Mais cela restait insuffisant aux yeux de ces
résistants de la première heure. Dès avril 1945, ils décident de fonder la
Commission centrale de l’enfance (CCE), avec pour ambition de créer des foyers,
des patronages et des colonies. Des milliers d’enfants vont ainsi
bénéficier de séjours nourris par la transmission de l’histoire et des
mémoires, l’éducation populaire, les valeurs laïques et humanistes. La pensée
des grands pédagogues progressistes va irriguer ces vacances d’un genre nouveau ; les
enfants y apprennent l’autogestion,
la citoyenneté et la solidarité. La culture et les sports collectifs y occupent une place de choix. Dans
ces lieux, filles et garçons découvrent la mixité : une véritable audace pour l’époque.
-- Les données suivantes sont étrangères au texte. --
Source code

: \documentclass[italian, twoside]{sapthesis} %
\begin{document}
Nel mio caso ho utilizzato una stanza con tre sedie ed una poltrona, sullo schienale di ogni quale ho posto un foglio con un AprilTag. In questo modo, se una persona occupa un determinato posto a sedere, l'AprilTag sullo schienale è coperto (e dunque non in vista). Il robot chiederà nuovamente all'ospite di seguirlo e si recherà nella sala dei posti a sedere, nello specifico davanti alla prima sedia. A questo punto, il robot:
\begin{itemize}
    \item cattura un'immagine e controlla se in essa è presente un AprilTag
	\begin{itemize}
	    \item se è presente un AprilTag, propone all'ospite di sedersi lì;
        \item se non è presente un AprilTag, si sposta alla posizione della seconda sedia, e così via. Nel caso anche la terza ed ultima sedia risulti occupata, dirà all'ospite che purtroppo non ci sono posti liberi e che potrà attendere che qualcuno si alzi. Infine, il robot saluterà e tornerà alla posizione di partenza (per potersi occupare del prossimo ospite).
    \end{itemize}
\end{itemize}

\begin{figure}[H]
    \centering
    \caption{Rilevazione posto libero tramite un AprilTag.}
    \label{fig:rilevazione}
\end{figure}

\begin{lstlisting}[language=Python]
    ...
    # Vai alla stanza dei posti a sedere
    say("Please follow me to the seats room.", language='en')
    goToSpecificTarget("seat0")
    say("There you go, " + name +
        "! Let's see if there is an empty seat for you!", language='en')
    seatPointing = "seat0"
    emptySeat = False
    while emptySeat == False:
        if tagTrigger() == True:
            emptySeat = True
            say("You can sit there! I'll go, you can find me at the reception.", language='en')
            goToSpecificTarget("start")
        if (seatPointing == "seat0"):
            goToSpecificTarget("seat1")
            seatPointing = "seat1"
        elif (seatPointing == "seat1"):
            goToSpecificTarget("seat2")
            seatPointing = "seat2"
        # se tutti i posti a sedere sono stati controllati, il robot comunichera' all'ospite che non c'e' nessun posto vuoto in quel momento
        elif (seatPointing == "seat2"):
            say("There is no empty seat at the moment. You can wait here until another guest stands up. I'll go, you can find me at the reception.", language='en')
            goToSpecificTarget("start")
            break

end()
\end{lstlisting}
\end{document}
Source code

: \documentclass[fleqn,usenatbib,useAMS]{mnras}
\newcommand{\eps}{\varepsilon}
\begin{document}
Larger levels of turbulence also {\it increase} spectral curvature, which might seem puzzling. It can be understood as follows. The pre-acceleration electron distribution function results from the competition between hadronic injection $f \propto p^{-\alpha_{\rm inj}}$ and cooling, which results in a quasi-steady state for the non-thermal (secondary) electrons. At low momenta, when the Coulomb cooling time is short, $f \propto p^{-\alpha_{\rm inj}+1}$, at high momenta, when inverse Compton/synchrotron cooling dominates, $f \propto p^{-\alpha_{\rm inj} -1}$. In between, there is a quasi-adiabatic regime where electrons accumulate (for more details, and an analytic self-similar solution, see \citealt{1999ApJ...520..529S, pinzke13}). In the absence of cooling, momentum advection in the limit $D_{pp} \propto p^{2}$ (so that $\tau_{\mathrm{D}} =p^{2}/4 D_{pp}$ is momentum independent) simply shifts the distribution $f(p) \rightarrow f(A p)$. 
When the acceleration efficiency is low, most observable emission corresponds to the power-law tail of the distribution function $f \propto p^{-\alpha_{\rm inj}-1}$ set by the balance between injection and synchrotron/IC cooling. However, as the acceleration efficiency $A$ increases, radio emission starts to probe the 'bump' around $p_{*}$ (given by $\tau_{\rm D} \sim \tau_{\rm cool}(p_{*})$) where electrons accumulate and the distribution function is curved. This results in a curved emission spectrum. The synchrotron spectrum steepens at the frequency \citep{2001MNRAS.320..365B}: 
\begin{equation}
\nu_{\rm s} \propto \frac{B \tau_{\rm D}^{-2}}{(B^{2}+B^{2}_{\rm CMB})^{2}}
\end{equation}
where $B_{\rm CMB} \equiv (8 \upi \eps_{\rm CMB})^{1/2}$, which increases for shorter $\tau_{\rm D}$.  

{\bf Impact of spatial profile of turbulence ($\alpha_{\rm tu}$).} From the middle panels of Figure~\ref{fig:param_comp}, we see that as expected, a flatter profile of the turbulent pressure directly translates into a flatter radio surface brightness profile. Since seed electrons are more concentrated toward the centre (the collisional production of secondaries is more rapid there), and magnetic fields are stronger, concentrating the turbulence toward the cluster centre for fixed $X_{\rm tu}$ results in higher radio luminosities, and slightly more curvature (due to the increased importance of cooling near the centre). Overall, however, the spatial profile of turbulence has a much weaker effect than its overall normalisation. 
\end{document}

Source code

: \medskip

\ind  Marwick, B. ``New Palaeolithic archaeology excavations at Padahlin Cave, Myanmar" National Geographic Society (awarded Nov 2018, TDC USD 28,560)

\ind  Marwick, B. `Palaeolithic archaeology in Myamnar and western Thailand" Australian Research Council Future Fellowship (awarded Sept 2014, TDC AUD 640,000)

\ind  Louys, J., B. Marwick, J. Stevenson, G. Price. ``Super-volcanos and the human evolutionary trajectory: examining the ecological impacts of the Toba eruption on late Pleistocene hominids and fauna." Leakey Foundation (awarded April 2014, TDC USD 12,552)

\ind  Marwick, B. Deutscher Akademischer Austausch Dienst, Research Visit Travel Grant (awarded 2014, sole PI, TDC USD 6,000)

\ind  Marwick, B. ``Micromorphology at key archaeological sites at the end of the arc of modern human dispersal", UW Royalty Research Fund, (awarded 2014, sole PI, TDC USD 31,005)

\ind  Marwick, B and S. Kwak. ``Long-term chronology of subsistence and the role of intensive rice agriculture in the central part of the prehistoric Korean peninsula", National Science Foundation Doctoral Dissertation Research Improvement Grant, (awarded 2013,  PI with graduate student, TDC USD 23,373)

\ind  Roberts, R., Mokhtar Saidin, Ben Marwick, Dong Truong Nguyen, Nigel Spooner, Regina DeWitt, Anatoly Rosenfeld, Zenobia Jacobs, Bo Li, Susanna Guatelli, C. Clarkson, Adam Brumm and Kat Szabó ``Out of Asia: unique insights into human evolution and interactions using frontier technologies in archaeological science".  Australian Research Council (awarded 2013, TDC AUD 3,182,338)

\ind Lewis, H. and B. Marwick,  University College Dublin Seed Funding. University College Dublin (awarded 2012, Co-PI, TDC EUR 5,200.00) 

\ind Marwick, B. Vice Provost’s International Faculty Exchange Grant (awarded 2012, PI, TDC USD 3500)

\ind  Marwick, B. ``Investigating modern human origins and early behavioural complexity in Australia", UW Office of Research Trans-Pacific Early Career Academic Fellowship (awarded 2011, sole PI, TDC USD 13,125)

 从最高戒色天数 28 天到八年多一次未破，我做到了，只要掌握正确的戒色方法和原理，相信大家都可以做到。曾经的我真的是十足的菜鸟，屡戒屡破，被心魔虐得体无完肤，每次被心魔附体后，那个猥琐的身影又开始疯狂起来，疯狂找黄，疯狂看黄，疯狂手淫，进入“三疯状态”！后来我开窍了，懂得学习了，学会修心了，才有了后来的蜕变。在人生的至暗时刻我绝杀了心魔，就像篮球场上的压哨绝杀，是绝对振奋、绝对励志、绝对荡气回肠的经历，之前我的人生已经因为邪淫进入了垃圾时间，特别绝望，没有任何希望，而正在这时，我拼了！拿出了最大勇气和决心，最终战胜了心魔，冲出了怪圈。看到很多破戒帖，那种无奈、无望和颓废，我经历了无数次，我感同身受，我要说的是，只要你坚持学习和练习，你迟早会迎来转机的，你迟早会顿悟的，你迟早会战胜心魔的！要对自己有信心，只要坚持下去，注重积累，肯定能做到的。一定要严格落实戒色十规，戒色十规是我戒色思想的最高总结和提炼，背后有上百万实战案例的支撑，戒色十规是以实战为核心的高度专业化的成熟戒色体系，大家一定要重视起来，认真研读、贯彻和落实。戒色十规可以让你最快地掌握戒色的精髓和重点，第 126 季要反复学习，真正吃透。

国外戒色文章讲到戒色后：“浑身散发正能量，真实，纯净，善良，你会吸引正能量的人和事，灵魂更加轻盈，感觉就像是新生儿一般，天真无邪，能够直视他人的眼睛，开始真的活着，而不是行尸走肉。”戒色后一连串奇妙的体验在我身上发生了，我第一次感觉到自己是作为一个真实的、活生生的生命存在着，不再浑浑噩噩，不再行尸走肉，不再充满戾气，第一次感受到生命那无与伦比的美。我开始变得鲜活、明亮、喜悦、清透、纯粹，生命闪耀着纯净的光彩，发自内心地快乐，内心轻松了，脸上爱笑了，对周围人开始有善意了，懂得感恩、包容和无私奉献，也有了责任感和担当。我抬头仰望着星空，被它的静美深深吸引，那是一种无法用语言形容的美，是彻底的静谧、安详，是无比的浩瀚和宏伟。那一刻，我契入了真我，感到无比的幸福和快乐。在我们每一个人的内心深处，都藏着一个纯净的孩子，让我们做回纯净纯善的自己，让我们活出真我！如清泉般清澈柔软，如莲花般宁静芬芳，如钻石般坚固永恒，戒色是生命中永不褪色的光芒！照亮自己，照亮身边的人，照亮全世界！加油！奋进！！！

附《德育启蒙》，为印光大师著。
Dans un magnifique et très sérieux ouvrage fourmillant
d’archives et de témoignages, Serge Bianchi, Joseph Kastersztein et Zoé
Grumberg retracent l’incroyable épopée de la CCE, les ambitions politiques et l’esprit
novateur de l’Ujre. Leur livre, touchant et intelligent, démontre combien
l’action de cette organisation va profondément bouleverser plusieurs
générations d’enfants au parcours brisé, en leur permettant de grandir, de se
construire une identité, de se projeter.
« La mémoire n’est pas le retour du passé, c’est la représentation d’un passé que l’on recompose
à partir du présent (…) Dès l’instant où il y a eu autour de moi des actions, des récits, des émotions et des projets, j’ai découvert avec un étonnant
plaisir qu’être juif, ce n’était pas simplement mourir, c’était surtout habiter
une culture de rencontres et de récits qui me permettaient de comprendre
comment on peut se construire », raconte l’écrivain et psychiatre Boris Cyrulnik en évoquant ses souvenirs de
Stella-Plage, l’une des cinquante colonies de la CCE où des gamins comme lui
ont retrouvé le sourire.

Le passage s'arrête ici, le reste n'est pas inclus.